L'actualité que nous aurions pu qualifier de brulante en d’autres temps est chroniquement marquée par quelques actes politiques dont le seul objectif semble consister à rendre la vie du citoyen sans autre histoire que la sienne, impossible : toutes les sphères de la vie sont contaminées par l’idéologie mortifère d’un utilitarisme néo-libéral de plus en plus autoritaire.

La démocratie y est réduite à la seule expression d’une frange minoritaire de l’électorat, celle dont la fidélité au vote traduit l'intérêt à ce que l’ordre injuste qui prospère se fige.

L’intérêt individuel est au centre de toutes les décisions politiques du moment.

Nous l’avons entendu, cela est répété à l’envi : l’effort collectif est la somme de l’effort de tous et s’il faut aller jusqu’au sacrifice individuel : cela importe peu. En période de guerre on ne compte que les morts, pas les vivants dont la subjectivité est invitée à s’effacer devant le devoir d’obéissance au chef.

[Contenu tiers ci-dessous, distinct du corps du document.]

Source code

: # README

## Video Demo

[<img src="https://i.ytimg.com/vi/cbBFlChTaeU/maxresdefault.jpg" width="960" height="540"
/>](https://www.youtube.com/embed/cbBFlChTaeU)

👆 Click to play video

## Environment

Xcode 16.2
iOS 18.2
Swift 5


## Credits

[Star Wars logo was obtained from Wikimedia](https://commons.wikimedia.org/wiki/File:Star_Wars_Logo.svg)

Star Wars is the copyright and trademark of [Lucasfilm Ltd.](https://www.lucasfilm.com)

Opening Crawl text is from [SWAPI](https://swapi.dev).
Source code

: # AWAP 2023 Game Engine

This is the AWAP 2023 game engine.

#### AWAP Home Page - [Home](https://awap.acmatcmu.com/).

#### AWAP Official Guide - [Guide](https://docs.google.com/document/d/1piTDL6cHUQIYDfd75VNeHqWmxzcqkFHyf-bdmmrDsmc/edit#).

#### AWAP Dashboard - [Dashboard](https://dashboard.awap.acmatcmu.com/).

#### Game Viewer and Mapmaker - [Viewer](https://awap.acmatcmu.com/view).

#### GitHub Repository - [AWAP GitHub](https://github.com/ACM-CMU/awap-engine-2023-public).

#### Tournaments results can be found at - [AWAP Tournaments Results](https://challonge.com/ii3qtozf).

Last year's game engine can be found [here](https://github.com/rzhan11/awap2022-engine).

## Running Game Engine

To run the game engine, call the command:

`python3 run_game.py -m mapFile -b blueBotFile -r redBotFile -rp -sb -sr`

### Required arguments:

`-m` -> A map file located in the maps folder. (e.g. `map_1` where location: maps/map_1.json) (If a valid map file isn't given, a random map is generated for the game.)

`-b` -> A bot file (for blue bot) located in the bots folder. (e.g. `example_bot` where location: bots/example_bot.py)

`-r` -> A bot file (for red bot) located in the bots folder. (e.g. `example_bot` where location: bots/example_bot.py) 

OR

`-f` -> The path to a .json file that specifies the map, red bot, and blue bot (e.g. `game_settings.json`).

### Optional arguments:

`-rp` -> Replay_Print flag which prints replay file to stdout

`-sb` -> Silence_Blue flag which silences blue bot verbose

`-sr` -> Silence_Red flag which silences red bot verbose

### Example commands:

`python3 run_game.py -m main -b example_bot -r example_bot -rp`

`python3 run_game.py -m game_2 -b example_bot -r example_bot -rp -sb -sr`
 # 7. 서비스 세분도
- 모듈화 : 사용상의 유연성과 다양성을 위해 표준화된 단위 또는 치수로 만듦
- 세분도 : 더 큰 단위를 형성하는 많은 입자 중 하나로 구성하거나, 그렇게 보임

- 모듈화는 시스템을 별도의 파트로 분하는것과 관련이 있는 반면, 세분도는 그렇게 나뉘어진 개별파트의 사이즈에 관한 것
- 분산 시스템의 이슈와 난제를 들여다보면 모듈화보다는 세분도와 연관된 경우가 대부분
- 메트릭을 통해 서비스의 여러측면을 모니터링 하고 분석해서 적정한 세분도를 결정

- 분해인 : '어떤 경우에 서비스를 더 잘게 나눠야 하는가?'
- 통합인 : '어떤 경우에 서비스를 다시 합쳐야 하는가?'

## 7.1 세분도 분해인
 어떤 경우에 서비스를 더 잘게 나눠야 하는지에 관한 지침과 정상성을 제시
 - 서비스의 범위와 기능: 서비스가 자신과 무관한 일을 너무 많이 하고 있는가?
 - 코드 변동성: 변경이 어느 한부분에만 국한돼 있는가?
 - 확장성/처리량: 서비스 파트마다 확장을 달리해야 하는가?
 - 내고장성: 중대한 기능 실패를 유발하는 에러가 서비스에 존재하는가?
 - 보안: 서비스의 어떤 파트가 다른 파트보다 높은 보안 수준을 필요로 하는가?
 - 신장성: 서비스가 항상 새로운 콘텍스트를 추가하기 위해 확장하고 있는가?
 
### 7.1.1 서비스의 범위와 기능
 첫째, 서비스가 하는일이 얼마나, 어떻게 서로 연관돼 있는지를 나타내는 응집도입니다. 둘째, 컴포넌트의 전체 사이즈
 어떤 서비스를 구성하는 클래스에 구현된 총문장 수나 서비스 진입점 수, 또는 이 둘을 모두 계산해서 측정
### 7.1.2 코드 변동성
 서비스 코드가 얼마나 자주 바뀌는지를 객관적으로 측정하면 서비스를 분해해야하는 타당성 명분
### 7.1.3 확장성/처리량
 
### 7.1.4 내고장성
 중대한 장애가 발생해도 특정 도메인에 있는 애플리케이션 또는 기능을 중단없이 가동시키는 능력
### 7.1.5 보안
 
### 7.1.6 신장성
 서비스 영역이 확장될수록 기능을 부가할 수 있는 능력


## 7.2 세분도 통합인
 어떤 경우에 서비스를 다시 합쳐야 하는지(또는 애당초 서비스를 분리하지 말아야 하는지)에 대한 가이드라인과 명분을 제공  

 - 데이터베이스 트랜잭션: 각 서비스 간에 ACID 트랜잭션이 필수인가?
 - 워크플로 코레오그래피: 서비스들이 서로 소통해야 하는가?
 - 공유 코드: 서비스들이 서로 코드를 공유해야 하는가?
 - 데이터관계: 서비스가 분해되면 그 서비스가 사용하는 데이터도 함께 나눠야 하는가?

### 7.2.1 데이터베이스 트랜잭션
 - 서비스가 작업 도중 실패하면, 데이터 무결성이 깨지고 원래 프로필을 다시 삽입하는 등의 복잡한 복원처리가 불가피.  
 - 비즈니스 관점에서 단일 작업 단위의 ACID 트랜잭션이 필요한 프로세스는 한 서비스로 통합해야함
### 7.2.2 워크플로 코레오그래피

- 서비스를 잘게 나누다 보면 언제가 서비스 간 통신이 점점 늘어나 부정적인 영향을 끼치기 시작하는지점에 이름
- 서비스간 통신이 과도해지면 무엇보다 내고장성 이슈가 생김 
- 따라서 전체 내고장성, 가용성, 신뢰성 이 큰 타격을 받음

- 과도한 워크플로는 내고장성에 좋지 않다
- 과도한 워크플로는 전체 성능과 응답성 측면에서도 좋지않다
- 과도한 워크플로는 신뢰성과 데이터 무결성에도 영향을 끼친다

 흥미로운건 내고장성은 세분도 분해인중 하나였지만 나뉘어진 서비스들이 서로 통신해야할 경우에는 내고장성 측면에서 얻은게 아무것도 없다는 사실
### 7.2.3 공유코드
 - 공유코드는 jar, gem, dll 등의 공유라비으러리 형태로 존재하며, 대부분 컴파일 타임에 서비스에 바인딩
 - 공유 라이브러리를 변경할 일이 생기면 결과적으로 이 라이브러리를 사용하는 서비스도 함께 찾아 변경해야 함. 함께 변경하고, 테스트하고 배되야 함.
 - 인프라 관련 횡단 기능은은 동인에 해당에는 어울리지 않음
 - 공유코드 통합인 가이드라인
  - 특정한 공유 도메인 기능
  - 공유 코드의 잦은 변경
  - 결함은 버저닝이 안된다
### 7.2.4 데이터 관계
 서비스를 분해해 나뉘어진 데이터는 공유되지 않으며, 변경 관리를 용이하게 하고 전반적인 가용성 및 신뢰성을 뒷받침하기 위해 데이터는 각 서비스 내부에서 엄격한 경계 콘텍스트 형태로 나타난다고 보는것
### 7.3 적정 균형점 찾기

Le réarmement comme slogan politique semble devoir s’appliquer à toutes les sphères de notre existence, de la reproduction sexuée à la production industrielle d’armement en passant par l’intériorisation de valeurs morales prescrites par l’exécutif.

Le réarmement par le travail

Le temps du réarmement invoqué par l'actuel locataire de l’Élysée suppose une mise au travail de production et de reproduction de citoyens au service de l'intérêt supérieur de la nation, un corps politique dont ils sont à la fois parties prenantes et constituantes.

Nos destins sont désormais guidés par celui d'une nation dont il convient de préserver la grandeur. Cette fin suppose autant de conditionnements et d'obéissances, de soumissions à un ordre des choses auxquelles nous sommes invités à nous plier individuellement et collectivement.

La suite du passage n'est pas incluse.